Hoje o meu primo ( Jaquim, mais apropriado) só anda a pé.


De leonoreta a 4 de Agosto de 2007 às 13:17
bom dia almapater
nunca imaginei ninguem parecido com uma comida. arroz de feijao nao me é particularmente agradavel. muitas so nas minhas idas ao norte ele vem parar-me ao prato e , gentilmente, abandono-o na integra sem querer saber de mais nada.
por isso, julgando-o por mim calculo que arroz de feijao tambem nao será do seu agrado.
beijinhos


De alexiaa a 5 de Agosto de 2007 às 22:11
Amei a descrição do teu passeio, eu sou assim..amo descriçoes sem me importar com o exagero da palavra nos contextos:)
Olha...andei de bicicleta ha umas semanas. Cheguei de madrugada a casa, estacionei o carro no parqueamento do predio e..."roubei" uma bicicleta dum vizinho e por ali circulei até...me estatelar no chão tambem:))).

Beijêtas!


De somentebia a 6 de Agosto de 2007 às 15:57
Vim conhecer mais um pouco do teu espaço e quero dizer que gostei muito dos dois "Fragmentos dela, dele e às vezes dos outros", muito bem construídos e analisados por ti, fiéis ao que na realidade acontece com muitos relacionamentos via net.

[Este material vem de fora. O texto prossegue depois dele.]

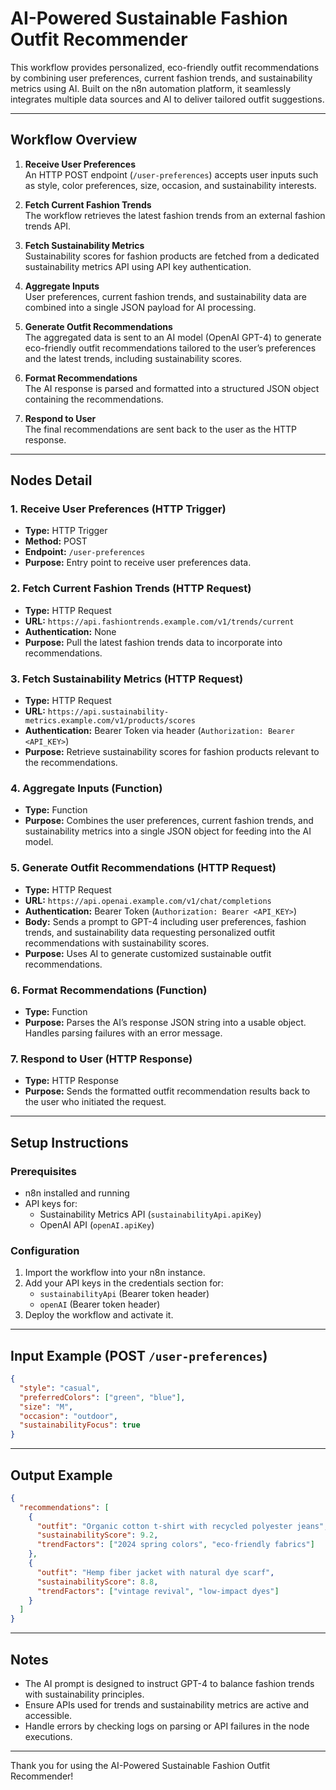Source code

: # AI-Powered Sustainable Fashion Outfit Recommender

This workflow provides personalized, eco-friendly outfit recommendations by combining user preferences, current fashion trends, and sustainability metrics using AI. Built on the n8n automation platform, it seamlessly integrates multiple data sources and AI to deliver tailored outfit suggestions.

---

## Workflow Overview

1. **Receive User Preferences**  
   An HTTP POST endpoint (`/user-preferences`) accepts user inputs such as style, color preferences, size, occasion, and sustainability interests.

2. **Fetch Current Fashion Trends**  
   The workflow retrieves the latest fashion trends from an external fashion trends API.

3. **Fetch Sustainability Metrics**  
   Sustainability scores for fashion products are fetched from a dedicated sustainability metrics API using API key authentication.

4. **Aggregate Inputs**  
   User preferences, current fashion trends, and sustainability data are combined into a single JSON payload for AI processing.

5. **Generate Outfit Recommendations**  
   The aggregated data is sent to an AI model (OpenAI GPT-4) to generate eco-friendly outfit recommendations tailored to the user’s preferences and the latest trends, including sustainability scores.

6. **Format Recommendations**  
   The AI response is parsed and formatted into a structured JSON object containing the recommendations.

7. **Respond to User**  
   The final recommendations are sent back to the user as the HTTP response.

---

## Nodes Detail

### 1. Receive User Preferences (HTTP Trigger)
- **Type:** HTTP Trigger  
- **Method:** POST  
- **Endpoint:** `/user-preferences`  
- **Purpose:** Entry point to receive user preferences data.

### 2. Fetch Current Fashion Trends (HTTP Request)
- **Type:** HTTP Request  
- **URL:** `https://api.fashiontrends.example.com/v1/trends/current`  
- **Authentication:** None  
- **Purpose:** Pull the latest fashion trends data to incorporate into recommendations.

### 3. Fetch Sustainability Metrics (HTTP Request)
- **Type:** HTTP Request  
- **URL:** `https://api.sustainability-metrics.example.com/v1/products/scores`  
- **Authentication:** Bearer Token via header (`Authorization: Bearer <API_KEY>`)  
- **Purpose:** Retrieve sustainability scores for fashion products relevant to the recommendations.

### 4. Aggregate Inputs (Function)
- **Type:** Function  
- **Purpose:** Combines the user preferences, current fashion trends, and sustainability metrics into a single JSON object for feeding into the AI model.

### 5. Generate Outfit Recommendations (HTTP Request)
- **Type:** HTTP Request  
- **URL:** `https://api.openai.example.com/v1/chat/completions`  
- **Authentication:** Bearer Token (`Authorization: Bearer <API_KEY>`)  
- **Body:** Sends a prompt to GPT-4 including user preferences, fashion trends, and sustainability data requesting personalized outfit recommendations with sustainability scores.  
- **Purpose:** Uses AI to generate customized sustainable outfit recommendations.

### 6. Format Recommendations (Function)
- **Type:** Function  
- **Purpose:** Parses the AI’s response JSON string into a usable object. Handles parsing failures with an error message.

### 7. Respond to User (HTTP Response)
- **Type:** HTTP Response  
- **Purpose:** Sends the formatted outfit recommendation results back to the user who initiated the request.

---

## Setup Instructions

### Prerequisites
- n8n installed and running
- API keys for:
  - Sustainability Metrics API (`sustainabilityApi.apiKey`)
  - OpenAI API (`openAI.apiKey`)

### Configuration
1. Import the workflow into your n8n instance.
2. Add your API keys in the credentials section for:
   - `sustainabilityApi` (Bearer token header)
   - `openAI` (Bearer token header)
3. Deploy the workflow and activate it.

---

## Input Example (POST `/user-preferences`)

```json
{
  "style": "casual",
  "preferredColors": ["green", "blue"],
  "size": "M",
  "occasion": "outdoor",
  "sustainabilityFocus": true
}
```

---

## Output Example

```json
{
  "recommendations": [
    {
      "outfit": "Organic cotton t-shirt with recycled polyester jeans",
      "sustainabilityScore": 9.2,
      "trendFactors": ["2024 spring colors", "eco-friendly fabrics"]
    },
    {
      "outfit": "Hemp fiber jacket with natural dye scarf",
      "sustainabilityScore": 8.8,
      "trendFactors": ["vintage revival", "low-impact dyes"]
    }
  ]
}
```

---

## Notes
- The AI prompt is designed to instruct GPT-4 to balance fashion trends with sustainability principles.
- Ensure APIs used for trends and sustainability metrics are active and accessible.
- Handle errors by checking logs on parsing or API failures in the node executions.

---

Thank you for using the AI-Powered Sustainable Fashion Outfit Recommender!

Deixo-te pétalas e um beijo no coração, com votos de uma semana iluminada de alegria e paz.


De somentebia a 12 de Agosto de 2007 às 15:45
Não encontrei um novo post, mas encontrei o mesmo prazer de leitura ao (re)ler outros escritos teus. Como escreves bem, minha amiga! É incrível a facilidade que tens ao se expressar. É como se estivéssemos à tua frente, vendo-te narrar casos com tanta mestria como tu fazes.

Estou deixando mil pétalas de lindas rosas, um beijo no teu coração e votos de um lindo domingo.